Diabetes is a major and growing health issue for millions of Americans. Nearly 10 percent of the U.S. adult population has diabetes, which ranks as the seventh leading cause of mortality in the country, accounting for roughly 80,000 deaths in 2015 alone. Previous studies have found that rural populations have greater prevalence of diabetes, ranging around 15 to 17 percent higher in some cases, and that people in rural areas report higher levels of diabetes-related complications than their urban counterparts. However, these studies are several years old and thus do not capture recent diabetes education, management and prevention efforts.
[Photo: Dr. Alva Ferdinand]
To clarify the progress made in diabetes management over the past several years, researchers from the Southwest Rural Health Research Center (SRHRC) at the Texas A&M School of Public Health produced a policy brief aimed at determining differences in hospital-based mortality rates for urban and rural patients and explored how differences varied in various regions of the country. This policy brief was created by School of Public Health faculty Dr. Alva Ferdinand, deputy director of the SRHRC; Drs. Timothy Callaghan and Samuel Towne; Dr. Jane Bolin, SRHRC director; and Ms. Marvellous Akinlotan, a doctoral student in health services research at the School of Public Health. In the study, the researchers examined hospital discharge data from 2009–2014 from the Agency for Healthcare Research and Quality (AHRQ) and identified diabetes-related hospitalizations along the urban-rural continuum using the 2013 National Center for Health Statistics Urban-Rural classification scheme. The scheme outlines a range of six categories from large city core to unincorporated remote areas.
On average, there were about 38,000 diabetes-related deaths per year during the study period. The proportion of diabetes-related deaths for urban patients was 2.63 percent during the study period, whereas the rate was 2.73 percent for rural patients. To put this in perspective, while these percentages appear to be very similar, it should be noted that just 19 percent of the U.S. population lives in rural areas (about 60 million), while 81 percent lives in non-rural areas (close to 266 million). Thus, the burden of diabetes-related mortality is more pronounced among the rural population. The rural-urban split varied in the study’s four geographic regions though, with the Northeast and West regions not showing significant differences and the South and Midwest showing higher rural death rates. These differences were especially pronounced in the South, which had diabetes-related mortality rates between 14 and 21 percent in small cities and unincorporated areas.
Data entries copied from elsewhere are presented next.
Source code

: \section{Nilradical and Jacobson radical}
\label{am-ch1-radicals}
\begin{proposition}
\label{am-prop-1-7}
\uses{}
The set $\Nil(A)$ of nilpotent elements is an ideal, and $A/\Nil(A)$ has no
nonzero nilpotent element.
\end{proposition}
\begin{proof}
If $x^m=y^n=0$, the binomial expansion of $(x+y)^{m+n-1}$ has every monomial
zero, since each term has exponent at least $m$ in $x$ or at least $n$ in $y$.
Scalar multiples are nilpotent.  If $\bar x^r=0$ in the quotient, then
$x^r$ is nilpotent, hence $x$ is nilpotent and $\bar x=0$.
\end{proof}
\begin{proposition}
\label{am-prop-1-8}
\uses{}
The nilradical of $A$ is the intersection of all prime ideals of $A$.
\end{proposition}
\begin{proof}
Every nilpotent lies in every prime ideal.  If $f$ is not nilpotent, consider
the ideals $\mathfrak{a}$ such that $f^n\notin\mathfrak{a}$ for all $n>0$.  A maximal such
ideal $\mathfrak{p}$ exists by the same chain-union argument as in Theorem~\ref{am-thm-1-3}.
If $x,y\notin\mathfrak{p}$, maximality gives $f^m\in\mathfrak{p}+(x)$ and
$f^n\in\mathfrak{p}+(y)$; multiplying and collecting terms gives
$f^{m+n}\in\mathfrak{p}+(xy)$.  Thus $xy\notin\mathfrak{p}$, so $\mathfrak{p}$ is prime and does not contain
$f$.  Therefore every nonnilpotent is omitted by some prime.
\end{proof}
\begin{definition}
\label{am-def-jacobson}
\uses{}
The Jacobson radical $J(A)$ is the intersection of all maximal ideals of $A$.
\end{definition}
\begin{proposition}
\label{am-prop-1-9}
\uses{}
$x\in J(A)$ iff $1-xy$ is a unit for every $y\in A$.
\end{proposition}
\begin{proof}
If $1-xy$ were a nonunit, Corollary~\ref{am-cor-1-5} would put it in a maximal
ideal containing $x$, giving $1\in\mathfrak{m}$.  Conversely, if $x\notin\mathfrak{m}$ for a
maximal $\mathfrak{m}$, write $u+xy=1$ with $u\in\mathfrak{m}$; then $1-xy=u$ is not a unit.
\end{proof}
The researchers found that there are still large differences in diabetes-related mortality in urban and rural areas despite efforts to improve diabetes education and self-management. Some possible associated factors are difficulties accessing medical care, particularly specialized care like endocrinology, health literacy, and avenues for improved lifestyle choices such as physical activity proper nutrition. These are a few of the factors that warrant further study. Another area worth further research is how variations in Medicaid expansion throughout the country have impacted diabetes-related mortality, as many states in the South and Midwest did not elect to expand their Medicaid programs under the Affordable Care Act.
These findings point to a need for continued interventions for rural patients and ways to address the challenges that rural healthcare providers face in providing routine care and promoting diabetes self-management strategies for their patients. Further innovation at the state and federal level is needed and continued research into health disparities will help light the way ahead.